### [WORK ITEM]
The reply should be an exact transcription of every record.

### [Stored data]
BEGIN

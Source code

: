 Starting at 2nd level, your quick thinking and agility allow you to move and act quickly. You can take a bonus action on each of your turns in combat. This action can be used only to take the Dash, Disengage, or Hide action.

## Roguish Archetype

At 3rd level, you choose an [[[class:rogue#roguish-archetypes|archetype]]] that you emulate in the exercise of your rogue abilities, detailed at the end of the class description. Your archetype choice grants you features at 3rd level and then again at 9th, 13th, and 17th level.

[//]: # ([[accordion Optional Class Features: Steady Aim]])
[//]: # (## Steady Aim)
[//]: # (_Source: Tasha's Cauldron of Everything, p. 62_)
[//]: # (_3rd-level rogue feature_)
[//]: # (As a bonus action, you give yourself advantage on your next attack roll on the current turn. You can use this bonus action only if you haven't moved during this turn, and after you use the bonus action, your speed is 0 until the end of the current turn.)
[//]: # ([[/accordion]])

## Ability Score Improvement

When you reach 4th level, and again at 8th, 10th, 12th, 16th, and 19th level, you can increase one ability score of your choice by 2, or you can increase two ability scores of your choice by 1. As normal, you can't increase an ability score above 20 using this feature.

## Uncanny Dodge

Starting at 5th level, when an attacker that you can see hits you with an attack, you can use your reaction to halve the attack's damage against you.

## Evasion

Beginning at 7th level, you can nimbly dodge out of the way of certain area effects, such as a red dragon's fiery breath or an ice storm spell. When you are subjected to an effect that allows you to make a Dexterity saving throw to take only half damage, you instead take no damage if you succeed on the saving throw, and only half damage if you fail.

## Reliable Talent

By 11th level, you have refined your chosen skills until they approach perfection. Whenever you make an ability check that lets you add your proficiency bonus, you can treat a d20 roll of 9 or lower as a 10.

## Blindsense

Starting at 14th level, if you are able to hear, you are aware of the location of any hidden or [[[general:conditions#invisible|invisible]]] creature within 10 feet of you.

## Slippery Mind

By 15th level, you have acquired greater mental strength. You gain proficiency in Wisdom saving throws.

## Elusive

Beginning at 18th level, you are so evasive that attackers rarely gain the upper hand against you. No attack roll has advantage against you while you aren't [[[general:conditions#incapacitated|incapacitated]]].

END

### [THE COMPLETED TASK]
Source code

: Starting at 2nd level, your quick thinking and agility allow you to move and act quickly. You can take a bonus action on each of your turns in combat. This action can be used only to take the Dash, Disengage, or Hide action.

## Roguish Archetype

At 3rd level, you choose an [[[class:rogue#roguish-archetypes|archetype]]] that you emulate in the exercise of your rogue abilities, detailed at the end of the class description. Your archetype choice grants you features at 3rd level and then again at 9th, 13th, and 17th level.

[//]: # ([[accordion Optional Class Features: Steady Aim]])
[//]: # (## Steady Aim)
[//]: # (_Source: Tasha's Cauldron of Everything, p. 62_)
[//]: # (_3rd-level rogue feature_)
[//]: # (As a bonus action, you give yourself advantage on your next attack roll on the current turn. You can use this bonus action only if you haven't moved during this turn, and after you use the bonus action, your speed is 0 until the end of the current turn.)
[//]: # ([[/accordion]])

## Ability Score Improvement

When you reach 4th level, and again at 8th, 10th, 12th, 16th, and 19th level, you can increase one ability score of your choice by 2, or you can increase two ability scores of your choice by 1. As normal, you can't increase an ability score above 20 using this feature.

## Uncanny Dodge

Starting at 5th level, when an attacker that you can see hits you with an attack, you can use your reaction to halve the attack's damage against you.

## Evasion

Beginning at 7th level, you can nimbly dodge out of the way of certain area effects, such as a red dragon's fiery breath or an ice storm spell. When you are subjected to an effect that allows you to make a Dexterity saving throw to take only half damage, you instead take no damage if you succeed on the saving throw, and only half damage if you fail.

## Reliable Talent

By 11th level, you have refined your chosen skills until they approach perfection. Whenever you make an ability check that lets you add your proficiency bonus, you can treat a d20 roll of 9 or lower as a 10.

## Blindsense

Starting at 14th level, if you are able to hear, you are aware of the location of any hidden or [[[general:conditions#invisible|invisible]]] creature within 10 feet of you.

## Slippery Mind

By 15th level, you have acquired greater mental strength. You gain proficiency in Wisdom saving throws.

## Elusive

Beginning at 18th level, you are so evasive that attackers rarely gain the upper hand against you. No attack roll has advantage against you while you aren't [[[general:conditions#incapacitated|incapacitated]]].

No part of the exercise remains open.